I balked and missed the registration deadline for Broad Street, but then there was re-opening for additional lottery spots, and as fate would have it, I got in. Nothing about my “training” was focused, and I am fairly certain I did only a single run of 10 miles before the race. Most everything I did was aerobic training, a mix of swimming, biking, and running at least 30 minutes a day. I remember doing one fartlek with some of my classmates the week before Broad Street, this was the first “real” workout I had done since college and it definitely ignited a spark in me.

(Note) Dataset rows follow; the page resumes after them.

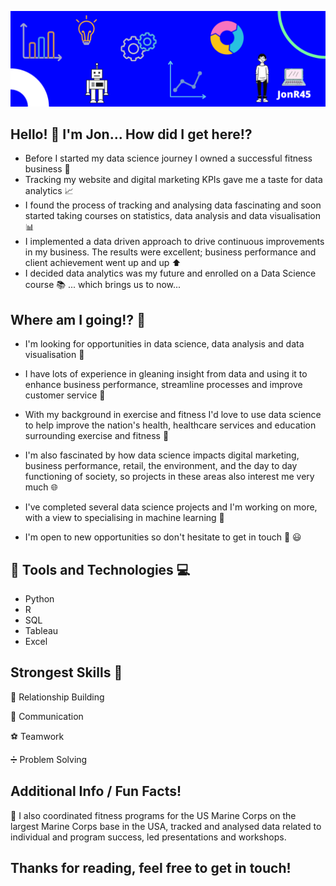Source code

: ![Jon GitHub profile page image](https://github.com/JonR45/JonR45/blob/master/Images/GitHub%20Profile.png)

## Hello! 👋  I'm Jon... How did I get here:interrobang:
* Before I started my data science journey I owned a successful fitness business :runner: 
* Tracking my website and digital marketing KPIs gave me a taste for data analytics :chart_with_upwards_trend: 
* I found the process of tracking and analysing data fascinating and soon started taking courses on statistics, data analysis and data visualisation :bar_chart: 
* I implemented a data driven approach to drive continuous improvements in my business. The results were excellent; business performance and client achievement went up and up :arrow_up: 
* I decided data analytics was my future and enrolled on a Data Science course :books: ... which brings us to now...

## Where am I going:interrobang: :taxi: 
* I'm looking for opportunities in data science, data analysis and data visualisation :loudspeaker: 

* I have lots of experience in gleaning insight from data and using it to enhance business performance, streamline processes and improve customer service :briefcase:
* With my background in exercise and fitness I'd love to use data science to help improve the nation's health, healthcare services and education surrounding exercise and fitness :hospital: 
* I'm also fascinated by how data science impacts digital marketing, business performance, retail, the environment, and the day to day functioning of society, so projects in these areas also interest me very much :globe_with_meridians:
* I've completed several data science projects and I'm working on more, with a view to specialising in machine learning :mag_right: 
* I'm open to new opportunities so don't hesitate to get in touch :email: :smiley:

## :wrench: Tools and Technologies :computer:
* Python
* R
* SQL
* Tableau
* Excel

## Strongest Skills :muscle: 
:busts_in_silhouette: Relationship Building

:speech_balloon: Communication

:soccer: Teamwork

:heavy_division_sign: Problem Solving

## Additional Info / Fun Facts! 
:muscle: I also coordinated fitness programs for the US Marine Corps on the largest Marine Corps base in the USA, tracked and analysed data related to individual and program success, led presentations and workshops.


## Thanks for reading, feel free to get in touch! 


<!--
**JonR45/JonR45** is a ✨ _special_ ✨ repository because its `README.md` (this file) appears on your GitHub profile.

Here are some ideas to get you started:

- 🔭 I’m currently working on ...
- 🌱 I’m currently learning ...
- 👯 I’m looking to collaborate on ...
- 🤔 I’m looking for help with ...
- 💬 Ask me about ...
- 📫 How to reach me: ...
- 😄 Pronouns: ...
- ⚡ Fun fact: ...
-->
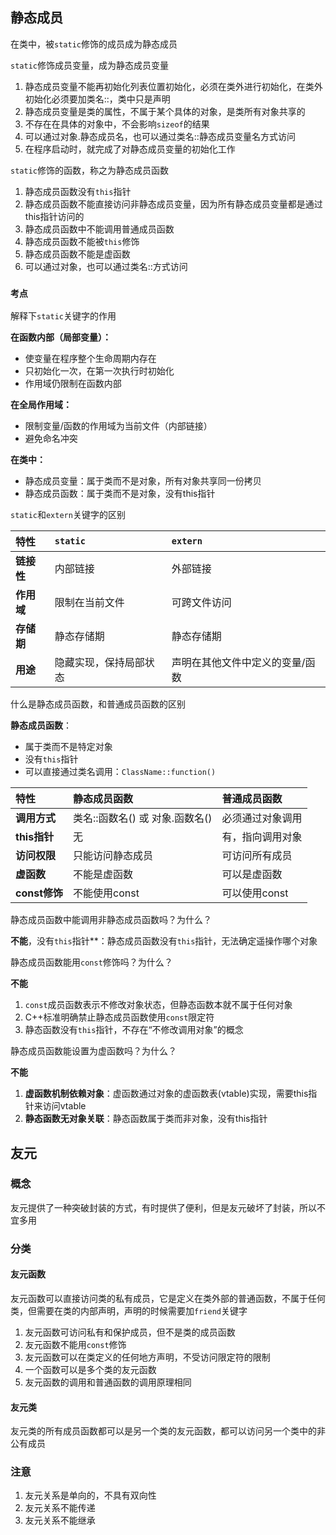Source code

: ## 静态成员

在类中，被`static`修饰的成员成为静态成员

`static`修饰成员变量，成为静态成员变量

1. 静态成员变量不能再初始化列表位置初始化，必须在类外进行初始化，在类外初始化必须要加类名::，类中只是声明 
2. 静态成员变量是类的属性，不属于某个具体的对象，是类所有对象共享的
3. 不存在在具体的对象中，不会影响`sizeof`的结果
4. 可以通过对象.静态成员名，也可以通过类名::静态成员变量名方式访问
5. 在程序启动时，就完成了对静态成员变量的初始化工作

`static`修饰的函数，称之为静态成员函数

1. 静态成员函数没有`this`指针
2. 静态成员函数不能直接访问非静态成员变量，因为所有静态成员变量都是通过this指针访问的
3. 静态成员函数中不能调用普通成员函数
4. 静态成员函数不能被`this`修饰
5. 静态成员函数不能是虚函数
6. 可以通过对象，也可以通过类名::方式访问

### `考点`

解释下`static`关键字的作用

**在函数内部（局部变量）：**

- 使变量在程序整个生命周期内存在
- 只初始化一次，在第一次执行时初始化
- 作用域仍限制在函数内部

**在全局作用域：**

- 限制变量/函数的作用域为当前文件（内部链接）
- 避免命名冲突

**在类中：**

- 静态成员变量：属于类而不是对象，所有对象共享同一份拷贝
- 静态成员函数：属于类而不是对象，没有this指针

`static`和`extern`关键字的区别

| 特性       | `static`               | `extern`                        |
| :--------- | :--------------------- | :------------------------------ |
| **链接性** | 内部链接               | 外部链接                        |
| **作用域** | 限制在当前文件         | 可跨文件访问                    |
| **存储期** | 静态存储期             | 静态存储期                      |
| **用途**   | 隐藏实现，保持局部状态 | 声明在其他文件中定义的变量/函数 |

什么是静态成员函数，和普通成员函数的区别

**静态成员函数**：

- 属于类而不是特定对象
- 没有`this`指针
- 可以直接通过类名调用：`ClassName::function()`

| 特性          | 静态成员函数                    | 普通成员函数     |
| :------------ | :------------------------------ | :--------------- |
| **调用方式**  | 类名::函数名() 或 对象.函数名() | 必须通过对象调用 |
| **this指针**  | 无                              | 有，指向调用对象 |
| **访问权限**  | 只能访问静态成员                | 可访问所有成员   |
| **虚函数**    | 不能是虚函数                    | 可以是虚函数     |
| **const修饰** | 不能使用const                   | 可以使用const    |

静态成员函数中能调用非静态成员函数吗？为什么？

**不能**，没有`this`指针**：静态成员函数没有`this`指针，无法确定遥操作哪个对象

静态成员函数能用`const`修饰吗？为什么？

**不能**

1. `const`成员函数表示不修改对象状态，但静态函数本就不属于任何对象
2. C++标准明确禁止静态成员函数使用`const`限定符
3. 静态函数没有`this`指针，不存在“不修改调用对象”的概念

静态成员函数能设置为虚函数吗？为什么？

**不能**

1. **虚函数机制依赖对象**：虚函数通过对象的虚函数表(vtable)实现，需要this指针来访问vtable
2. **静态函数无对象关联**：静态函数属于类而非对象，没有this指针

## 友元

### 概念

友元提供了一种突破封装的方式，有时提供了便利，但是友元破坏了封装，所以不宜多用

### 分类

#### 友元函数

友元函数可以直接访问类的私有成员，它是定义在类外部的普通函数，不属于任何类，但需要在类的内部声明，声明的时候需要加`friend`关键字



1. 友元函数可访问私有和保护成员，但不是类的成员函数
2. 友元函数不能用`const`修饰
3. 友元函数可以在类定义的任何地方声明，不受访问限定符的限制
4. 一个函数可以是多个类的友元函数
5. 友元函数的调用和普通函数的调用原理相同

#### 友元类

友元类的所有成员函数都可以是另一个类的友元函数，都可以访问另一个类中的非公有成员

### 注意

1. 友元关系是单向的，不具有双向性
2. 友元关系不能传递
3. 友元关系不能继承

Sunday May 6, 2012 I awoke pre-dawn and did a little shakeout run before meeting my friends and packing onto the subway to the start line. Max and I had agreed to seed ourselves at around 70 minutes, I should have known better. The race started and I took off, running the first slightly downhill mile in at about 6 minute pace. Max was ready to kill me. I tried settling in, but I kept rolling. The feeling of racing again was so energizing and exhilarating. With people cheering the whole way and being surrounded by runners the adrenaline carried me to the finish line. The last 2 miles were rough and I had to dig deep down to a place I had not been in a while, but I made it to the finish with a bit of a kick in 63 minutes and change. Holy smoke.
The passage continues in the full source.